Recordemos que el CEO sacó a relucir una fotografía del ministro vestido de payaso, y aprovechó el momento para iniciar una campaña de promoción inspirada en la caricatura. Su supuesta indignación no radicaba en una arbitrariedad del gobierno, sino en que el ministro había sancionado justamente a Ryanair por incumplir la ley. En el fondo, el empresario protestaba contra la existencia misma de una norma que su compañía debía acatar. 

Más allá de la discutible argumentación económica que ofreció O’Leary, puede sorprender que un líder empresarial haya tenido la convicción de que era buena idea aparecer ante la opinión pública como alguien que se opone al cumplimiento de la ley -de una que además protege a los consumidores-. Pero, en realidad, es una actitud que casa perfectamente con los tiempos que vivimos. 

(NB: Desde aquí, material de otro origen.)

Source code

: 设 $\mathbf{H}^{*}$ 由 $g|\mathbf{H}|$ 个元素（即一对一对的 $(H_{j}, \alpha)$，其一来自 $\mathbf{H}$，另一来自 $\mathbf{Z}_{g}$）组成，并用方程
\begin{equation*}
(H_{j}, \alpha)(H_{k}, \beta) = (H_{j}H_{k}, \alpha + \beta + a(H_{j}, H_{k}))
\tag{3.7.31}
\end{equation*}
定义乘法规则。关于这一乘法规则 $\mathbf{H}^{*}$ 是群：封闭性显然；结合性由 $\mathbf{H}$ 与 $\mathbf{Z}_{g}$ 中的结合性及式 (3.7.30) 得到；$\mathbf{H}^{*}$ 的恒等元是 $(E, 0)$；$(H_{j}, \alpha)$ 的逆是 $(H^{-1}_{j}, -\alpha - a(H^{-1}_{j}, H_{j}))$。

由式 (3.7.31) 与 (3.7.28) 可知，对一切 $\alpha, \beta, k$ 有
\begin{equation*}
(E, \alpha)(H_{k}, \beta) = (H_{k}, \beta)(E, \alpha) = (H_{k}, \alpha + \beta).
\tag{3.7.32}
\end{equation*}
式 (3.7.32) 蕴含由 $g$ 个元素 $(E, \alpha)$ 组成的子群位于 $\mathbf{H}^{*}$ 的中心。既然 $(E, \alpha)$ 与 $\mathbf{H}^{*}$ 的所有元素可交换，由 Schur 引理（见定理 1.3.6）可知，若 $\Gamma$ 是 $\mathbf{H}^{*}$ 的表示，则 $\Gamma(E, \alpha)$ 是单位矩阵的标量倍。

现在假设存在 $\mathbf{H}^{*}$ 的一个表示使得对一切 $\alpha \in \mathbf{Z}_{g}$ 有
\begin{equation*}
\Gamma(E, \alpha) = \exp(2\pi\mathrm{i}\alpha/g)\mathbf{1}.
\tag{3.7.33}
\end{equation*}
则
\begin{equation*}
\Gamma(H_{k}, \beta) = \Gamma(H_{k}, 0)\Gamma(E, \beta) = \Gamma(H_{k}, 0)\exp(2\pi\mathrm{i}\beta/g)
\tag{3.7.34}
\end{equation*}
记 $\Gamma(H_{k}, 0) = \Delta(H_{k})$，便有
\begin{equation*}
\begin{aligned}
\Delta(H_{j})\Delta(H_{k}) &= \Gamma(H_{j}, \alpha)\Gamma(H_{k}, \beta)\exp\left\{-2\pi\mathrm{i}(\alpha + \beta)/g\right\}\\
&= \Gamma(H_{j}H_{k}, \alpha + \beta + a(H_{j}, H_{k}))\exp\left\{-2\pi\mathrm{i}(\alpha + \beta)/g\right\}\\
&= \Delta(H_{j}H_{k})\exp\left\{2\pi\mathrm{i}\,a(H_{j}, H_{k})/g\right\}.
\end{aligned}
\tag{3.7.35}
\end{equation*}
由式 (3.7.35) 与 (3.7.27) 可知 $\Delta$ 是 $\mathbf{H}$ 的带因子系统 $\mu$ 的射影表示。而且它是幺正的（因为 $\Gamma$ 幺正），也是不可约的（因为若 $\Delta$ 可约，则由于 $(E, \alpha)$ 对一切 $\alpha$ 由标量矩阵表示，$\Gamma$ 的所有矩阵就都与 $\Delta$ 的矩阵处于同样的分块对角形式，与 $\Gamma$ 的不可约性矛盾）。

Hace unos días, el presidente de Estados Unidos remarcó con rotundidad en una rueda de prensa que la ley federal era él mismo. En esa línea, el nuevo gobierno estadounidense lleva semanas cuestionando la separación de poderes y amenazando a los gobernadores estatales y a los jueces que bloquean o vetan algunas de sus iniciativas presidenciales. El mensaje de fondo que trasladan es claro: la voluntad del pueblo estadounidense se encarna en las acciones y deseos del presidente. Y el plan de Trump no es otro que llevar a puerto el sueño ultraliberal que se caracteriza por bajos o nulos impuestos, escasa administración pública y desregulación financiera y administrativa para las empresas nacionales.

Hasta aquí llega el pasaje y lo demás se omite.